LA FAMILLE SEMIANYKI

La famille Semianyki

Teatr Semianyki
Mise en scène de la troupe.

Fou, déjanté, frappadingue, furieux, hilarant, extravagant, frénétique, irracontable, poétique, les superlatifs et autres termes nous manquent lorsqu’on assiste à un spectacle des célèbres clowns russes de la famille Semianyki. Dans celle-ci, on y trouve le père (Alexander Gusarov) porté sur la bouteille qui menace sans cesse de tout quitter, la mère (Olga Eliseeva) enceinte jusqu’aux yeux mais nullement gênée pour gesticuler dans tous les sens, et quatre insupportables moutards (Marina Makhaeva, Kasyan Ryvkin, Elena Sadkova et Yulia Sergeeva) qui ne souhaitent qu’une chose, trucider leurs parents pour gagner leur liberté.

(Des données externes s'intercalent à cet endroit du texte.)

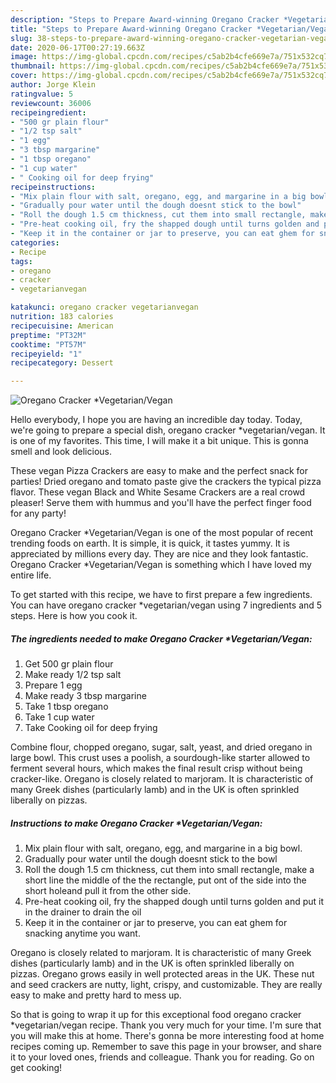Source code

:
 ```yaml
---
description: "Steps to Prepare Award-winning Oregano Cracker *Vegetarian/Vegan"
title: "Steps to Prepare Award-winning Oregano Cracker *Vegetarian/Vegan"
slug: 38-steps-to-prepare-award-winning-oregano-cracker-vegetarian-vegan
date: 2020-06-17T00:27:19.663Z
image: https://img-global.cpcdn.com/recipes/c5ab2b4cfe669e7a/751x532cq70/oregano-cracker-vegetarianvegan-recipe-main-photo.jpg
thumbnail: https://img-global.cpcdn.com/recipes/c5ab2b4cfe669e7a/751x532cq70/oregano-cracker-vegetarianvegan-recipe-main-photo.jpg
cover: https://img-global.cpcdn.com/recipes/c5ab2b4cfe669e7a/751x532cq70/oregano-cracker-vegetarianvegan-recipe-main-photo.jpg
author: Jorge Klein
ratingvalue: 5
reviewcount: 36006
recipeingredient:
- "500 gr plain flour"
- "1/2 tsp salt"
- "1 egg"
- "3 tbsp margarine"
- "1 tbsp oregano"
- "1 cup water"
- " Cooking oil for deep frying"
recipeinstructions:
- "Mix plain flour with salt, oregano, egg, and margarine in a big bowl."
- "Gradually pour water until the dough doesnt stick to the bowl"
- "Roll the dough 1.5 cm thickness, cut them into small rectangle, make a short line the middle of the the rectangle, put ont of the side into the short holeand pull it from the other side."
- "Pre-heat cooking oil, fry the shapped dough until turns golden and put it in the drainer to drain the oil"
- "Keep it in the container or jar to preserve, you can eat ghem for snacking anytime you want."
categories:
- Recipe
tags:
- oregano
- cracker
- vegetarianvegan

katakunci: oregano cracker vegetarianvegan 
nutrition: 183 calories
recipecuisine: American
preptime: "PT32M"
cooktime: "PT57M"
recipeyield: "1"
recipecategory: Dessert

---
```



![Oregano Cracker *Vegetarian/Vegan](https://img-global.cpcdn.com/recipes/c5ab2b4cfe669e7a/751x532cq70/oregano-cracker-vegetarianvegan-recipe-main-photo.jpg)

Hello everybody, I hope you are having an incredible day today. Today, we're going to prepare a special dish, oregano cracker *vegetarian/vegan. It is one of my favorites. This time, I will make it a bit unique. This is gonna smell and look delicious.

These vegan Pizza Crackers are easy to make and the perfect snack for parties! Dried oregano and tomato paste give the crackers the typical pizza flavor. These vegan Black and White Sesame Crackers are a real crowd pleaser! Serve them with hummus and you&#39;ll have the perfect finger food for any party!

Oregano Cracker *Vegetarian/Vegan is one of the most popular of recent trending foods on earth. It is simple, it is quick, it tastes yummy. It is appreciated by millions every day. They are nice and they look fantastic. Oregano Cracker *Vegetarian/Vegan is something which I have loved my entire life.


To get started with this recipe, we have to first prepare a few ingredients. You can have oregano cracker *vegetarian/vegan using 7 ingredients and 5 steps. Here is how you cook it.

<!--inarticleads1-->

##### The ingredients needed to make Oregano Cracker *Vegetarian/Vegan:

1. Get 500 gr plain flour
1. Make ready 1/2 tsp salt
1. Prepare 1 egg
1. Make ready 3 tbsp margarine
1. Take 1 tbsp oregano
1. Take 1 cup water
1. Take  Cooking oil for deep frying


Combine flour, chopped oregano, sugar, salt, yeast, and dried oregano in large bowl. This crust uses a poolish, a sourdough-like starter allowed to ferment several hours, which makes the final result crisp without being cracker-like. Oregano is closely related to marjoram. It is characteristic of many Greek dishes (particularly lamb) and in the UK is often sprinkled liberally on pizzas. 

<!--inarticleads2-->

##### Instructions to make Oregano Cracker *Vegetarian/Vegan:

1. Mix plain flour with salt, oregano, egg, and margarine in a big bowl.
1. Gradually pour water until the dough doesnt stick to the bowl
1. Roll the dough 1.5 cm thickness, cut them into small rectangle, make a short line the middle of the the rectangle, put ont of the side into the short holeand pull it from the other side.
1. Pre-heat cooking oil, fry the shapped dough until turns golden and put it in the drainer to drain the oil
1. Keep it in the container or jar to preserve, you can eat ghem for snacking anytime you want.


Oregano is closely related to marjoram. It is characteristic of many Greek dishes (particularly lamb) and in the UK is often sprinkled liberally on pizzas. Oregano grows easily in well protected areas in the UK. These nut and seed crackers are nutty, light, crispy, and customizable. They are really easy to make and pretty hard to mess up. 

So that is going to wrap it up for this exceptional food oregano cracker *vegetarian/vegan recipe. Thank you very much for your time. I'm sure that you will make this at home. There's gonna be more interesting food at home recipes coming up. Remember to save this page in your browser, and share it to your loved ones, friends and colleague. Thank you for reading. Go on get cooking!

La famille Semianyki, clowns sans gros nez rouge et sans masque est une création de la célèbre troupe du Teatr Licedei de St Pétersbourg, fondée par le légendaire clown russe Slava Polounine. Ayant depuis longtemps rangé l’Auguste et le Clown Blanc au rang de vieilleries pour enfants attardés, les comédiens fondateurs ont travaillé autour du mime pour atteindre une forme d’apothéose du genre. Les gestes, les mouvements, la mise en scène, les sons, la musique, la lumière, les effets de plateau, tout est façonné et réglé au millimètre, dans le détail le plus maniaque, de la première minute à la dernière sans aucun temps mort dans un spectacle de presque deux heures ! Un travail de titan qu’ils tournent désormais sur toute la planète.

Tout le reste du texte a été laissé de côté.